I'm hoping to add to a data set a variable that sequences the instances a certain grouping variable appears. For example:
ids <- c(rep(1,4),rep(2,6),rep(3,2))
I'm wanting another variable that would count the instances each id appears. Creating a vector like this:
1,2,3,4,1,2,3,4,5,6,1,2
With them combined looking something like this:
ids count
1 1 1
2 1 2
3 1 3
4 1 4
5 2 1
6 2 2
7 2 3
8 2 4
9 2 5
10 2 6
11 3 1
12 3 2
Any ideas?
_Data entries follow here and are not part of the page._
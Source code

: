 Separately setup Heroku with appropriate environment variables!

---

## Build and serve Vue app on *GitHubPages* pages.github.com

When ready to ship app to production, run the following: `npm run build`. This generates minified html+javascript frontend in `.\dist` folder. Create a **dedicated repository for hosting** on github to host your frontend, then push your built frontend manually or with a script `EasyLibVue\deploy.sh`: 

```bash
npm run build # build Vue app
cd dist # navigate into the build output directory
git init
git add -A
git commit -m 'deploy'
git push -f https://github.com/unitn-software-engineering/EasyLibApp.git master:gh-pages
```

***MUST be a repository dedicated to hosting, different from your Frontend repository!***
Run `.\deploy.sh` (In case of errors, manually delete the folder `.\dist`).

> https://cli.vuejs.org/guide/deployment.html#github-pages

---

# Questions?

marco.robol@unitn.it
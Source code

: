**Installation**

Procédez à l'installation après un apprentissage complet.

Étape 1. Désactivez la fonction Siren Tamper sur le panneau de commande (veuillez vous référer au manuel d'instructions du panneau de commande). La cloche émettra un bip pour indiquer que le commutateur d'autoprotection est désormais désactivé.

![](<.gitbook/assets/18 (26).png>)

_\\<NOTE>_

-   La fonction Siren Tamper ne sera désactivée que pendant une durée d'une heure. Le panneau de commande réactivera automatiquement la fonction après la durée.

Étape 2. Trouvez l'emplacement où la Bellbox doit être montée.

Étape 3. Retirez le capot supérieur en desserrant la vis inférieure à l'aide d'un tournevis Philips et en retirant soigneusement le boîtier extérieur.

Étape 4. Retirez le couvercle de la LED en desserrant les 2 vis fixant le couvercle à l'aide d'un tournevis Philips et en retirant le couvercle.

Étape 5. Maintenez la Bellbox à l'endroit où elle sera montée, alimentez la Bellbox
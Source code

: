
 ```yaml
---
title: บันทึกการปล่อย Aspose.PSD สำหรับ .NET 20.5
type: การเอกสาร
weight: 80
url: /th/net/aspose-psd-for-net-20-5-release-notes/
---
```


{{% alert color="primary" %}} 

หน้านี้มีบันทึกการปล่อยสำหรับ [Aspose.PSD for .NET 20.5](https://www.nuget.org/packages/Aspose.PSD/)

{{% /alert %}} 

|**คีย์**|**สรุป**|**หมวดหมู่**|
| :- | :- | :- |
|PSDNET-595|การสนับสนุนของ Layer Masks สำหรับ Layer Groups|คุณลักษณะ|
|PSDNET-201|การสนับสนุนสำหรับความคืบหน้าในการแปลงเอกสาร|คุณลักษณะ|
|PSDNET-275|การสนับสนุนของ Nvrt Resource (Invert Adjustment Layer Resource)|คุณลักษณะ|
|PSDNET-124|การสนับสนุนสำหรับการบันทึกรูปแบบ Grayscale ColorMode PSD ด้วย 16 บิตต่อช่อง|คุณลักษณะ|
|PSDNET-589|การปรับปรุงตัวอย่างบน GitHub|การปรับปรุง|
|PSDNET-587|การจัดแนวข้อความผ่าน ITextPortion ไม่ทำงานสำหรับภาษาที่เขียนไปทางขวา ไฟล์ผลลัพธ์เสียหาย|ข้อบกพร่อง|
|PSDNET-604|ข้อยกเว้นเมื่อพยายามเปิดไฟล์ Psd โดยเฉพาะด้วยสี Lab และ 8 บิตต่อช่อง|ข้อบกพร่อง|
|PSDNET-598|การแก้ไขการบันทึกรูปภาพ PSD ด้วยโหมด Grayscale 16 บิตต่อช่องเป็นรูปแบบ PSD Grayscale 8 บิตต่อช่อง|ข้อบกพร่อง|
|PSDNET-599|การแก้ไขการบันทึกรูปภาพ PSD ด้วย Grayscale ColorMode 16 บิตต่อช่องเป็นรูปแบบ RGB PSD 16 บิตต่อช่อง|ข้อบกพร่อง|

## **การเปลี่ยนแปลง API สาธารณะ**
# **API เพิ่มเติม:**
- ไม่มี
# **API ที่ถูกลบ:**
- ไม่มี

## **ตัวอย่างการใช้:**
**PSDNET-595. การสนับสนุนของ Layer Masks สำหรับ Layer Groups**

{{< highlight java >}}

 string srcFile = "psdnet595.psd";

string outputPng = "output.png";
Many thanks!
I suggest ave with seq_along
ids <- c(rep(1,4),rep(2,6),rep(3,2))
count <- ave(ids,ids, FUN=seq_along)
cbind(ids, count)
# ids count
# [1,] 1 1
# [2,] 1 2
# [3,] 1 3
# [4,] 1 4
# [5,] 2 1
# [6,] 2 2
# [7,] 2 3
# [8,] 2 4
# [9,] 2 5
# [10,] 2 6
# [11,] 3 1
# [12,] 3 2
Or if it is ordered
cbind(ids, count=sequence(unname(table(ids))))
# ids count
# [1,] 1 1
# [2,] 1 2
# [3,] 1 3
# [4,] 1 4
# [5,] 2 1
# [6,] 2 2
# [7,] 2 3
# [8,] 2 4
# [9,] 2 5
# [10,] 2 6
# [11,] 3 1
# [12,] 3 2
Or
cbind(ids,within.list(rle(ids), lengths <- sequence(lengths))$lengths)
Or
library(data.table)
dt <- as.data.table(ids)
dt[,count:=seq_len(.N), by=ids]
Or
library(dplyr)
dat <- data.frame(ids)
dat %>%
group_by(ids) %>%
mutate(count=row_number())